Tokenization and prompt format. When Prompt.commit() versions a template, FutureAGI tracks the rendered token count alongside the prompt id. Spikes in llm.token_count.prompt between two prompt versions reveal a preprocessing change (e.g. extra system-prompt prefix) that the engineer can roll back.

PII redaction. fi.evals.PII runs against llm.input.messages and tool.output to flag whether a redaction preprocessing step actually stripped sensitive fields. If PII returns a positive score on supposedly-redacted input, the upstream redactor missed a pattern.

FutureAGI’s approach is to separate the preprocessing logic (yours) from the preprocessing audit (ours).

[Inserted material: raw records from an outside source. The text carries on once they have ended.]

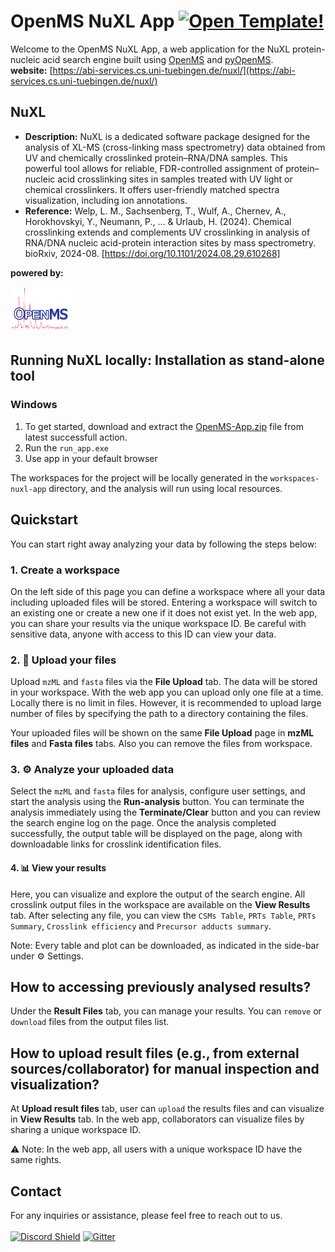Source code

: # OpenMS NuXL App [![Open Template!](https://static.streamlit.io/badges/streamlit_badge_black_white.svg)](https://openms-template.streamlit.app/)

Welcome to the OpenMS NuXL App, a web application for the NuXL protein-nucleic acid search engine built using [OpenMS](https://openms.de/) and [pyOpenMS](https://pyopenms.readthedocs.io/en/latest/).<br/>
**website:** [https://abi-services.cs.uni-tuebingen.de/nuxl/](https://abi-services.cs.uni-tuebingen.de/nuxl/)

## NuXL

- **Description:** NuXL is a dedicated software package designed for the analysis of XL-MS (cross-linking mass spectrometry) data obtained from UV and chemically crosslinked protein–RNA/DNA samples. This powerful tool allows for reliable, FDR-controlled assignment of protein–nucleic acid crosslinking sites in samples treated with UV light or chemical crosslinkers. It offers user-friendly matched spectra visualization, including ion annotations.
- **Reference:** Welp, L. M., Sachsenberg, T., Wulf, A., Chernev, A., Horokhovskyi, Y., Neumann, P., ... & Urlaub, H. (2024). Chemical crosslinking extends and complements UV crosslinking in analysis of RNA/DNA nucleic acid-protein interaction sites by mass spectrometry. bioRxiv, 2024-08. [https://doi.org/10.1101/2024.08.29.610268]
  
**powered by:**

<img src="assets/OpenMS.png" width=20%>
  
## Running NuXL locally: Installation as stand-alone tool
### Windows
1. To get started, download and extract the [OpenMS-App.zip](https://github.com/Arslan-Siraj/nuxl-app/actions) file from latest successfull action.
2. Run the `run_app.exe`
3. Use app in your default browser <br/>

The workspaces for the project will be locally generated in the `workspaces-nuxl-app` directory, and the analysis will run using local resources.
   
## Quickstart 

You can start right away analyzing your data by following the steps below:

### 1. Create a workspace
On the left side of this page you can define a workspace where all your data including uploaded files will be stored. Entering a workspace will switch to an existing one or create a new one if it does not exist yet. In the web app, you can share your results via the unique workspace ID. Be careful with sensitive data, anyone with access to this ID can view your data.

### 2. 📁 Upload your files
Upload `mzML` and `fasta` files via the **File Upload** tab. The data will be stored in your workspace. With the web app you can upload only one file at a time.
Locally there is no limit in files. However, it is recommended to upload large number of files by specifying the path to a directory containing the files.

Your uploaded files will be shown on the same **File Upload** page in  **mzML files** and **Fasta files** tabs. Also you can remove the files from workspace.

### 3. ⚙️ Analyze your uploaded data

Select the `mzML` and `fasta` files for analysis, configure user settings, and start the analysis using the **Run-analysis** button.
You can terminate the analysis immediately using the **Terminate/Clear** button and you can review the search engine log on the page.
Once the analysis completed successfully, the output table will be displayed on the page, along with downloadable links for crosslink identification files.

#### 4. 📊 View your results
Here, you can visualize and explore the output of the search engine. All crosslink output files in the workspace are available on the **View Results** tab.
After selecting any file, you can view the `CSMs Table`, `PRTs Table`, `PRTs Summary`, `Crosslink efficiency` and `Precursor adducts summary`.

Note: Every table and plot can be downloaded, as indicated in the side-bar under ⚙️ Settings.

## How to accessing previously analysed results?
Under the **Result Files** tab, you can manage your results. You can `remove` or `download` files from the output files list.

## How to upload result files (e.g., from external sources/collaborator) for manual inspection and visualization?
At **Upload result files** tab, user can  `upload` the results files and can visualize in **View Results** tab.
In the web app, collaborators can visualize files by sharing a unique workspace ID.

⚠️ Note: In the web app, all users with a unique workspace ID have the same rights.

## Contact
For any inquiries or assistance, please feel free to reach out to us.<br/><br/>
[![Discord Shield](https://img.shields.io/discord/832282841836159006?style=flat-square&message=Discord&color=5865F2&logo=Discord&logoColor=FFFFFF&label=Discord)](https://discord.gg/4TAGhqJ7s5) [![Gitter](https://img.shields.io/static/v1?style=flat-square&message=on%20Gitter&color=ED1965&logo=Gitter&logoColor=FFFFFF&label=Chat)](https://gitter.im/OpenMS/OpenMS?utm_source=badge&utm_medium=badge&utm_campaign=pr-badge)
<br/><br/>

Unlike Ragas, which evaluates only the answer, the FutureAGI eval stack scores every artifact in the path — chunks, prompts, embeddings, redacted inputs — so a preprocessing regression is visible at the layer where it happened.

How to Measure or Detect Preprocessing Issues

Track preprocessing through outcome metrics on the artifacts it produces:

ChunkAttribution / ChunkUtilization: returns 0–1 scores on retrieved chunks; flags chunking-config drift.
Token-count delta per prompt version: llm.token_count.prompt plotted by prompt.id reveals silent template growth.
PII evaluator: scores remaining PII in supposedly-redacted strings; surfaces missed redaction patterns.
Embedding-similarity stability: re-embed a fixed eval set after a preprocessing change; cosine drift > 0.05 against the prior embedding indicates a tokenizer or normalization shift.
Eval-fail-rate-by-corpus-version: tag every run with the preprocessing config hash; regression eval surfaces which corpus version broke retrieval.

from fi.evals import ChunkUtilization, PII

util = ChunkUtilization()
result = util.evaluate(
    input="What was Q3 revenue?",
    output="Q3 revenue was $42M.",
    context=["Q3 revenue: $42M.", "Marketing spend Q3: $5M.", "Headcount: 240."]
)
print(result.score, result.reason)

Common Mistakes

Changing chunk size without re-running golden-dataset eval. A single config change invalidates every prior eval result.
Mixing tokenizers between training, fine-tuning, and serving. Fine-tuned weights expect the tokenizer they were trained with; using a different one silently mangles attention patterns.
Redacting only the user message. PII in retrieved documents, tool outputs, and model responses bypasses input-side redaction.
Treating preprocessing as a one-time setup. Production data drifts; preprocessing configs need versioning and re-eval like any other dependency.
Lowercasing case-sensitive identifiers. Code symbols, SKU codes, and acronyms become ambiguous after normalization, hurting both retrieval and generation.